Everything in the data below should be restated word for word.

EXTRACTED INFORMATION:
-*-*-

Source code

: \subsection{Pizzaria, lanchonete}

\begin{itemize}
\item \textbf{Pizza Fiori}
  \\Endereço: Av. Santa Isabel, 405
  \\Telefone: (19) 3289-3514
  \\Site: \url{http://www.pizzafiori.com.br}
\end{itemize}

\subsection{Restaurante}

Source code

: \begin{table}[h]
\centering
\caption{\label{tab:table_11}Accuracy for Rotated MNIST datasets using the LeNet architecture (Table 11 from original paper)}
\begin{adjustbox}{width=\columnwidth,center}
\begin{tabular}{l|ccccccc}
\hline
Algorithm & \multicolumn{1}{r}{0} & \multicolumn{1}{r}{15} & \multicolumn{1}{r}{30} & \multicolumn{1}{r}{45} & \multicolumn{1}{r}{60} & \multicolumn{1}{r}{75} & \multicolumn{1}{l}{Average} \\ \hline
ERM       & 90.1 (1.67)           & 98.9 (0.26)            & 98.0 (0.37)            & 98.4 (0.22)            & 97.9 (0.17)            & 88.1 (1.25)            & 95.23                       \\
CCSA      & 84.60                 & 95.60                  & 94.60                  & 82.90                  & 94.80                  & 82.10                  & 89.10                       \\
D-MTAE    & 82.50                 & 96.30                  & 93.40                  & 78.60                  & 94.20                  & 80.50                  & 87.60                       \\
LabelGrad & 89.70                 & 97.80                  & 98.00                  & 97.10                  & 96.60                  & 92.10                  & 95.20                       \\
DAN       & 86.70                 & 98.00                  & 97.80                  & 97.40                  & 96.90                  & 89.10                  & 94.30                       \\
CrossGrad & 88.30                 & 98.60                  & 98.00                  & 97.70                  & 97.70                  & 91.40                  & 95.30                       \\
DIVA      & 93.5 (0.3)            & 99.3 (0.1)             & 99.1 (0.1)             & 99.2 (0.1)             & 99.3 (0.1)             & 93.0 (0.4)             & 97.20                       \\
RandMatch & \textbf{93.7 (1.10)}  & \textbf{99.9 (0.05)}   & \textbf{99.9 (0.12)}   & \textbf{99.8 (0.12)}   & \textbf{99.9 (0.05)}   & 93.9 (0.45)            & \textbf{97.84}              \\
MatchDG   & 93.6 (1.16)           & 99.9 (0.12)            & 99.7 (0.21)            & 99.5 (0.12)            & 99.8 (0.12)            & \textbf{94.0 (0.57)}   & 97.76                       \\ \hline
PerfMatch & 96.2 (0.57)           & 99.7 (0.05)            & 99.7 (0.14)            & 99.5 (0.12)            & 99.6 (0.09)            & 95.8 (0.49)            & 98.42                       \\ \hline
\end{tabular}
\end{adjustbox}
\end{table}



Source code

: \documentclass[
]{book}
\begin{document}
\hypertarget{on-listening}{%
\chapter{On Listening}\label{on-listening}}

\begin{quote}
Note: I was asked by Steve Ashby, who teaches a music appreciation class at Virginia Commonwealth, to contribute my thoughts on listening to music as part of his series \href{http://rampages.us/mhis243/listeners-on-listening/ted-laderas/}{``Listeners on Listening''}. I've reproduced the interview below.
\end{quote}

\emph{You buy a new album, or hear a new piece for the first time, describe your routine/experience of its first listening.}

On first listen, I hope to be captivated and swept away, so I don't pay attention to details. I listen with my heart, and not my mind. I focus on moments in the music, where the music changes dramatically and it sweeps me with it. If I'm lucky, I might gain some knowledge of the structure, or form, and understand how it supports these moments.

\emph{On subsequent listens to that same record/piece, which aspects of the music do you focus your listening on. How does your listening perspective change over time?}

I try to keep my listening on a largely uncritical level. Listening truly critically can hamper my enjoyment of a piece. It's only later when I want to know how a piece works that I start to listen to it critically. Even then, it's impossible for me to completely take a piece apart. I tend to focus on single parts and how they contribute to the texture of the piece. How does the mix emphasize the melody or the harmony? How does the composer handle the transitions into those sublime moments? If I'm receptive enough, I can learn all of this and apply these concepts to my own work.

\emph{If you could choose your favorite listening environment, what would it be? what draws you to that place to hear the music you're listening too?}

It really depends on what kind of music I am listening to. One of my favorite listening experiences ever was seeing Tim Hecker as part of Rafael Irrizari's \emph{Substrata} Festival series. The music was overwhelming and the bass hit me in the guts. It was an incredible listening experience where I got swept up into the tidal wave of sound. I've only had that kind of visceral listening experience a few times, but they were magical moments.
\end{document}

-*-*-

ANSWER TO THE PROBLEM:
Source code

: \subsection{Pizzaria, lanchonete}

\begin{itemize}
\item \textbf{Pizza Fiori}
  \\Endereço: Av. Santa Isabel, 405
  \\Telefone: (19) 3289-3514
  \\Site: \url{http://www.pizzafiori.com.br}
\end{itemize}

\subsection{Restaurante}

Source code

: \begin{table}[h]
\centering
\caption{\label{tab:table_11}Accuracy for Rotated MNIST datasets using the LeNet architecture (Table 11 from original paper)}
\begin{adjustbox}{width=\columnwidth,center}
\begin{tabular}{l|ccccccc}
\hline
Algorithm & \multicolumn{1}{r}{0} & \multicolumn{1}{r}{15} & \multicolumn{1}{r}{30} & \multicolumn{1}{r}{45} & \multicolumn{1}{r}{60} & \multicolumn{1}{r}{75} & \multicolumn{1}{l}{Average} \\ \hline
ERM       & 90.1 (1.67)           & 98.9 (0.26)            & 98.0 (0.37)            & 98.4 (0.22)            & 97.9 (0.17)            & 88.1 (1.25)            & 95.23                       \\
CCSA      & 84.60                 & 95.60                  & 94.60                  & 82.90                  & 94.80                  & 82.10                  & 89.10                       \\
D-MTAE    & 82.50                 & 96.30                  & 93.40                  & 78.60                  & 94.20                  & 80.50                  & 87.60                       \\
LabelGrad & 89.70                 & 97.80                  & 98.00                  & 97.10                  & 96.60                  & 92.10                  & 95.20                       \\
DAN       & 86.70                 & 98.00                  & 97.80                  & 97.40                  & 96.90                  & 89.10                  & 94.30                       \\
CrossGrad & 88.30                 & 98.60                  & 98.00                  & 97.70                  & 97.70                  & 91.40                  & 95.30                       \\
DIVA      & 93.5 (0.3)            & 99.3 (0.1)             & 99.1 (0.1)             & 99.2 (0.1)             & 99.3 (0.1)             & 93.0 (0.4)             & 97.20                       \\
RandMatch & \textbf{93.7 (1.10)}  & \textbf{99.9 (0.05)}   & \textbf{99.9 (0.12)}   & \textbf{99.8 (0.12)}   & \textbf{99.9 (0.05)}   & 93.9 (0.45)            & \textbf{97.84}              \\
MatchDG   & 93.6 (1.16)           & 99.9 (0.12)            & 99.7 (0.21)            & 99.5 (0.12)            & 99.8 (0.12)            & \textbf{94.0 (0.57)}   & 97.76                       \\ \hline
PerfMatch & 96.2 (0.57)           & 99.7 (0.05)            & 99.7 (0.14)            & 99.5 (0.12)            & 99.6 (0.09)            & 95.8 (0.49)            & 98.42                       \\ \hline
\end{tabular}
\end{adjustbox}
\end{table}



Source code

: \documentclass[
]{book}
\begin{document}
\hypertarget{on-listening}{%
\chapter{On Listening}\label{on-listening}}

\begin{quote}
Note: I was asked by Steve Ashby, who teaches a music appreciation class at Virginia Commonwealth, to contribute my thoughts on listening to music as part of his series \href{http://rampages.us/mhis243/listeners-on-listening/ted-laderas/}{``Listeners on Listening''}. I've reproduced the interview below.
\end{quote}

\emph{You buy a new album, or hear a new piece for the first time, describe your routine/experience of its first listening.}

On first listen, I hope to be captivated and swept away, so I don't pay attention to details. I listen with my heart, and not my mind. I focus on moments in the music, where the music changes dramatically and it sweeps me with it. If I'm lucky, I might gain some knowledge of the structure, or form, and understand how it supports these moments.

\emph{On subsequent listens to that same record/piece, which aspects of the music do you focus your listening on. How does your listening perspective change over time?}

I try to keep my listening on a largely uncritical level. Listening truly critically can hamper my enjoyment of a piece. It's only later when I want to know how a piece works that I start to listen to it critically. Even then, it's impossible for me to completely take a piece apart. I tend to focus on single parts and how they contribute to the texture of the piece. How does the mix emphasize the melody or the harmony? How does the composer handle the transitions into those sublime moments? If I'm receptive enough, I can learn all of this and apply these concepts to my own work.

\emph{If you could choose your favorite listening environment, what would it be? what draws you to that place to hear the music you're listening too?}

It really depends on what kind of music I am listening to. One of my favorite listening experiences ever was seeing Tim Hecker as part of Rafael Irrizari's \emph{Substrata} Festival series. The music was overwhelming and the bass hit me in the guts. It was an incredible listening experience where I got swept up into the tidal wave of sound. I've only had that kind of visceral listening experience a few times, but they were magical moments.
\end{document}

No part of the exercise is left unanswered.